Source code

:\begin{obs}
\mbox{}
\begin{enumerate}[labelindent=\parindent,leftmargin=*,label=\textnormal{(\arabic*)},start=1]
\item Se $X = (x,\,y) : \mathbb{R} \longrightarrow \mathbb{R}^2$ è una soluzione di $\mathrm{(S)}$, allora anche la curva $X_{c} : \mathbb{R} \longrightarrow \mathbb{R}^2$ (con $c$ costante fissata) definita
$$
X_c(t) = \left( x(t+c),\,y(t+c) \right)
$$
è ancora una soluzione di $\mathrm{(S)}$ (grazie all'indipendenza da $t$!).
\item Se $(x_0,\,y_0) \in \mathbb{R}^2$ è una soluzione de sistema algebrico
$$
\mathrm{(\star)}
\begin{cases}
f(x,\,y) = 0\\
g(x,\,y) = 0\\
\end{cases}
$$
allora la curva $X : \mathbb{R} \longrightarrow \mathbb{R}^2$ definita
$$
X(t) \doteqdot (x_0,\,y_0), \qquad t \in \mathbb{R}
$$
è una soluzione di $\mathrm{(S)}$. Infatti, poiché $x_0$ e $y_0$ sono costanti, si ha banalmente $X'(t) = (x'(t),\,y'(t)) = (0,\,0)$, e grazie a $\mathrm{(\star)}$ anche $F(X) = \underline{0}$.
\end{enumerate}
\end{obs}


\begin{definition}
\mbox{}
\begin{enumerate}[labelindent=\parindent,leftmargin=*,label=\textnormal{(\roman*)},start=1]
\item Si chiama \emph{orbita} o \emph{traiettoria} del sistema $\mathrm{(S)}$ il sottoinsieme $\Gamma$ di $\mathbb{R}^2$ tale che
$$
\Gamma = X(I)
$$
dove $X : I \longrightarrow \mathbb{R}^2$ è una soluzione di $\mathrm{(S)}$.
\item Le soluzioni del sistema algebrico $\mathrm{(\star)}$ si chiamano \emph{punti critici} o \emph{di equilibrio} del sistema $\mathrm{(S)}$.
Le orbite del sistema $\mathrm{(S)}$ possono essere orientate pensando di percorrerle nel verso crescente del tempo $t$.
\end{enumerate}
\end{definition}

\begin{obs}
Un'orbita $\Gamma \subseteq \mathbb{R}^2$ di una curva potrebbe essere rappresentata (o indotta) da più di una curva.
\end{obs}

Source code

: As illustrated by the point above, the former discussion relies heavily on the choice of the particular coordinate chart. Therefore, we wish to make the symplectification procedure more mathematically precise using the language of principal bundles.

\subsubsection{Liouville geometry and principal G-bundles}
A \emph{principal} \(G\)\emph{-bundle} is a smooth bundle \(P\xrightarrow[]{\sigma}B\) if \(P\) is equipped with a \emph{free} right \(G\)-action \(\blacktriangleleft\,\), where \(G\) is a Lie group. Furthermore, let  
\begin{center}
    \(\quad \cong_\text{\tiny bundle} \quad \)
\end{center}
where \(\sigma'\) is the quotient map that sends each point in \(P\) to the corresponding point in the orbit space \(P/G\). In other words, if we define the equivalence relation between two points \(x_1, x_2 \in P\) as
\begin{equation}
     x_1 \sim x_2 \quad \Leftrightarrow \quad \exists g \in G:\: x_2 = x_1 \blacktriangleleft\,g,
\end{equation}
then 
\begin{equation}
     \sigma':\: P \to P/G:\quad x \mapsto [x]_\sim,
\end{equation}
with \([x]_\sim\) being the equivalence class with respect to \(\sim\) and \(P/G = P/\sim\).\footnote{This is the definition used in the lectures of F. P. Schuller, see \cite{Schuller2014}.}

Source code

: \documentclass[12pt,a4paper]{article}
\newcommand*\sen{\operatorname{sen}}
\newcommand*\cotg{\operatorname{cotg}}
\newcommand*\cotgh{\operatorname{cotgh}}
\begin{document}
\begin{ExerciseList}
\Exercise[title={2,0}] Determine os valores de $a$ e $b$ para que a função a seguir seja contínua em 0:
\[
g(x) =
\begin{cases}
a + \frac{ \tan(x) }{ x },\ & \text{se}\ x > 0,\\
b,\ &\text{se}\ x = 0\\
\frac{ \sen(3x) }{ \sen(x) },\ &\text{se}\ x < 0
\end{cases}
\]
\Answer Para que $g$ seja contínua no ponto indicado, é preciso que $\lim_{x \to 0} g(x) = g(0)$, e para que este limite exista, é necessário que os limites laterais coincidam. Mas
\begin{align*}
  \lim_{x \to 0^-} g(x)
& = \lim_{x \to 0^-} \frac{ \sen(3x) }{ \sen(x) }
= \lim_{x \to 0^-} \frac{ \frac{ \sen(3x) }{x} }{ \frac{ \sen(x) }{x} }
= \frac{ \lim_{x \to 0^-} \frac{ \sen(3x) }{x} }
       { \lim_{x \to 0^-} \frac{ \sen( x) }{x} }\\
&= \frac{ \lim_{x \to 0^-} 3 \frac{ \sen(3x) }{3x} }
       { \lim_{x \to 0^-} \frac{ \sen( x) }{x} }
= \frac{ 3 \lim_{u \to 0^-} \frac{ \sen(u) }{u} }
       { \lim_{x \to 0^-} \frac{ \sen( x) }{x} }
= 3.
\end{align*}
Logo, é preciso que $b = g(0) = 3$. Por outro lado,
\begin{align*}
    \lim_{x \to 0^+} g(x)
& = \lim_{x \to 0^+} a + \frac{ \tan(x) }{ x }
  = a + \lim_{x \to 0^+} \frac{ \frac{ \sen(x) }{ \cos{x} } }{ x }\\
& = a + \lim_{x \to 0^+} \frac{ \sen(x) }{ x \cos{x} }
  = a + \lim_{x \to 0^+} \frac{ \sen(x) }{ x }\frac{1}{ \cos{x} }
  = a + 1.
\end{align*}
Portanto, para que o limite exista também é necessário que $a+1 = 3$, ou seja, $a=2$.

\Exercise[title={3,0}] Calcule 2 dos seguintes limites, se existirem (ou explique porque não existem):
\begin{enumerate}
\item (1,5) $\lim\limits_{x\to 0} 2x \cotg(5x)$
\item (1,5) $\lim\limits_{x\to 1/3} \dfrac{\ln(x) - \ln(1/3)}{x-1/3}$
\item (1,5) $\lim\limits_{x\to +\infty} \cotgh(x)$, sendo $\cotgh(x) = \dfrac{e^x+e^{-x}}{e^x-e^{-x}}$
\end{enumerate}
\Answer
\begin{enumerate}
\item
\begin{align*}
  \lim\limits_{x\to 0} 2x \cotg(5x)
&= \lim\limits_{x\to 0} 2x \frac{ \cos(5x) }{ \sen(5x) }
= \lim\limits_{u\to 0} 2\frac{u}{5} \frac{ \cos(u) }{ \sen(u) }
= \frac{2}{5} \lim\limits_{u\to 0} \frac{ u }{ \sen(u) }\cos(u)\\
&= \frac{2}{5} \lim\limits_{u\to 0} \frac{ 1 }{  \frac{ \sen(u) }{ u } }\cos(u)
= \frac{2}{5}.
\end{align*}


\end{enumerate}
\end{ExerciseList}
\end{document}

------

Return the entries in full. Do not alter them.

◆ **Exercise solution**:
Source code

:\begin{obs}
\mbox{}
\begin{enumerate}[labelindent=\parindent,leftmargin=*,label=\textnormal{(\arabic*)},start=1]
\item Se $X = (x,\,y) : \mathbb{R} \longrightarrow \mathbb{R}^2$ è una soluzione di $\mathrm{(S)}$, allora anche la curva $X_{c} : \mathbb{R} \longrightarrow \mathbb{R}^2$ (con $c$ costante fissata) definita
$$
X_c(t) = \left( x(t+c),\,y(t+c) \right)
$$
è ancora una soluzione di $\mathrm{(S)}$ (grazie all'indipendenza da $t$!).
\item Se $(x_0,\,y_0) \in \mathbb{R}^2$ è una soluzione de sistema algebrico
$$
\mathrm{(\star)}
\begin{cases}
f(x,\,y) = 0\\
g(x,\,y) = 0\\
\end{cases}
$$
allora la curva $X : \mathbb{R} \longrightarrow \mathbb{R}^2$ definita
$$
X(t) \doteqdot (x_0,\,y_0), \qquad t \in \mathbb{R}
$$
è una soluzione di $\mathrm{(S)}$. Infatti, poiché $x_0$ e $y_0$ sono costanti, si ha banalmente $X'(t) = (x'(t),\,y'(t)) = (0,\,0)$, e grazie a $\mathrm{(\star)}$ anche $F(X) = \underline{0}$.
\end{enumerate}
\end{obs}


\begin{definition}
\mbox{}
\begin{enumerate}[labelindent=\parindent,leftmargin=*,label=\textnormal{(\roman*)},start=1]
\item Si chiama \emph{orbita} o \emph{traiettoria} del sistema $\mathrm{(S)}$ il sottoinsieme $\Gamma$ di $\mathbb{R}^2$ tale che
$$
\Gamma = X(I)
$$
dove $X : I \longrightarrow \mathbb{R}^2$ è una soluzione di $\mathrm{(S)}$.
\item Le soluzioni del sistema algebrico $\mathrm{(\star)}$ si chiamano \emph{punti critici} o \emph{di equilibrio} del sistema $\mathrm{(S)}$.
Le orbite del sistema $\mathrm{(S)}$ possono essere orientate pensando di percorrerle nel verso crescente del tempo $t$.
\end{enumerate}
\end{definition}

\begin{obs}
Un'orbita $\Gamma \subseteq \mathbb{R}^2$ di una curva potrebbe essere rappresentata (o indotta) da più di una curva.
\end{obs}

Source code

: As illustrated by the point above, the former discussion relies heavily on the choice of the particular coordinate chart. Therefore, we wish to make the symplectification procedure more mathematically precise using the language of principal bundles.

\subsubsection{Liouville geometry and principal G-bundles}
A \emph{principal} \(G\)\emph{-bundle} is a smooth bundle \(P\xrightarrow[]{\sigma}B\) if \(P\) is equipped with a \emph{free} right \(G\)-action \(\blacktriangleleft\,\), where \(G\) is a Lie group. Furthermore, let  
\begin{center}
    \(\quad \cong_\text{\tiny bundle} \quad \)
\end{center}
where \(\sigma'\) is the quotient map that sends each point in \(P\) to the corresponding point in the orbit space \(P/G\). In other words, if we define the equivalence relation between two points \(x_1, x_2 \in P\) as
\begin{equation}
     x_1 \sim x_2 \quad \Leftrightarrow \quad \exists g \in G:\: x_2 = x_1 \blacktriangleleft\,g,
\end{equation}
then 
\begin{equation}
     \sigma':\: P \to P/G:\quad x \mapsto [x]_\sim,
\end{equation}
with \([x]_\sim\) being the equivalence class with respect to \(\sim\) and \(P/G = P/\sim\).\footnote{This is the definition used in the lectures of F. P. Schuller, see \cite{Schuller2014}.}

Source code

: \documentclass[12pt,a4paper]{article}
\newcommand*\sen{\operatorname{sen}}
\newcommand*\cotg{\operatorname{cotg}}
\newcommand*\cotgh{\operatorname{cotgh}}
\begin{document}
\begin{ExerciseList}
\Exercise[title={2,0}] Determine os valores de $a$ e $b$ para que a função a seguir seja contínua em 0:
\[
g(x) =
\begin{cases}
a + \frac{ \tan(x) }{ x },\ & \text{se}\ x > 0,\\
b,\ &\text{se}\ x = 0\\
\frac{ \sen(3x) }{ \sen(x) },\ &\text{se}\ x < 0
\end{cases}
\]
\Answer Para que $g$ seja contínua no ponto indicado, é preciso que $\lim_{x \to 0} g(x) = g(0)$, e para que este limite exista, é necessário que os limites laterais coincidam. Mas
\begin{align*}
  \lim_{x \to 0^-} g(x)
& = \lim_{x \to 0^-} \frac{ \sen(3x) }{ \sen(x) }
= \lim_{x \to 0^-} \frac{ \frac{ \sen(3x) }{x} }{ \frac{ \sen(x) }{x} }
= \frac{ \lim_{x \to 0^-} \frac{ \sen(3x) }{x} }
       { \lim_{x \to 0^-} \frac{ \sen( x) }{x} }\\
&= \frac{ \lim_{x \to 0^-} 3 \frac{ \sen(3x) }{3x} }
       { \lim_{x \to 0^-} \frac{ \sen( x) }{x} }
= \frac{ 3 \lim_{u \to 0^-} \frac{ \sen(u) }{u} }
       { \lim_{x \to 0^-} \frac{ \sen( x) }{x} }
= 3.
\end{align*}
Logo, é preciso que $b = g(0) = 3$. Por outro lado,
\begin{align*}
    \lim_{x \to 0^+} g(x)
& = \lim_{x \to 0^+} a + \frac{ \tan(x) }{ x }
  = a + \lim_{x \to 0^+} \frac{ \frac{ \sen(x) }{ \cos{x} } }{ x }\\
& = a + \lim_{x \to 0^+} \frac{ \sen(x) }{ x \cos{x} }
  = a + \lim_{x \to 0^+} \frac{ \sen(x) }{ x }\frac{1}{ \cos{x} }
  = a + 1.
\end{align*}
Portanto, para que o limite exista também é necessário que $a+1 = 3$, ou seja, $a=2$.

\Exercise[title={3,0}] Calcule 2 dos seguintes limites, se existirem (ou explique porque não existem):
\begin{enumerate}
\item (1,5) $\lim\limits_{x\to 0} 2x \cotg(5x)$
\item (1,5) $\lim\limits_{x\to 1/3} \dfrac{\ln(x) - \ln(1/3)}{x-1/3}$
\item (1,5) $\lim\limits_{x\to +\infty} \cotgh(x)$, sendo $\cotgh(x) = \dfrac{e^x+e^{-x}}{e^x-e^{-x}}$
\end{enumerate}
\Answer
\begin{enumerate}
\item
\begin{align*}
  \lim\limits_{x\to 0} 2x \cotg(5x)
&= \lim\limits_{x\to 0} 2x \frac{ \cos(5x) }{ \sen(5x) }
= \lim\limits_{u\to 0} 2\frac{u}{5} \frac{ \cos(u) }{ \sen(u) }
= \frac{2}{5} \lim\limits_{u\to 0} \frac{ u }{ \sen(u) }\cos(u)\\
&= \frac{2}{5} \lim\limits_{u\to 0} \frac{ 1 }{  \frac{ \sen(u) }{ u } }\cos(u)
= \frac{2}{5}.
\end{align*}


\end{enumerate}
\end{ExerciseList}
\end{document}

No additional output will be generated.